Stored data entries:
=== Section Start ===

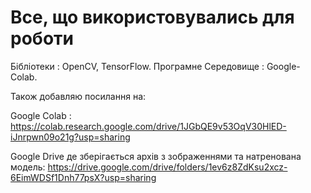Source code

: # Все, що використовувались для роботи
Бібліотеки : OpenCV, TensorFlow.
Програмне Середовище : Google-Colab.

Також добавляю посилання на:

Google Colab : https://colab.research.google.com/drive/1JGbQE9v53OqV30HlED-iJnrpwn09o21g?usp=sharing

Google Drive де зберігається архів з зображеннями та натренована модель: https://drive.google.com/drive/folders/1ev6z8ZdKsu2xcz-6EimWDSf1Dnh77psX?usp=sharing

=== Section End ===

Every line from the one that contains "Бібліотеки : OpenCV, TensorFlow." down to and including the last line of the records above must be set down exactly, with nothing else.

Бібліотеки : OpenCV, TensorFlow.
Програмне Середовище : Google-Colab.

Також добавляю посилання на:

Google Colab : https://colab.research.google.com/drive/1JGbQE9v53OqV30HlED-iJnrpwn09o21g?usp=sharing

Google Drive де зберігається архів з зображеннями та натренована модель: https://drive.google.com/drive/folders/1ev6z8ZdKsu2xcz-6EimWDSf1Dnh77psX?usp=sharing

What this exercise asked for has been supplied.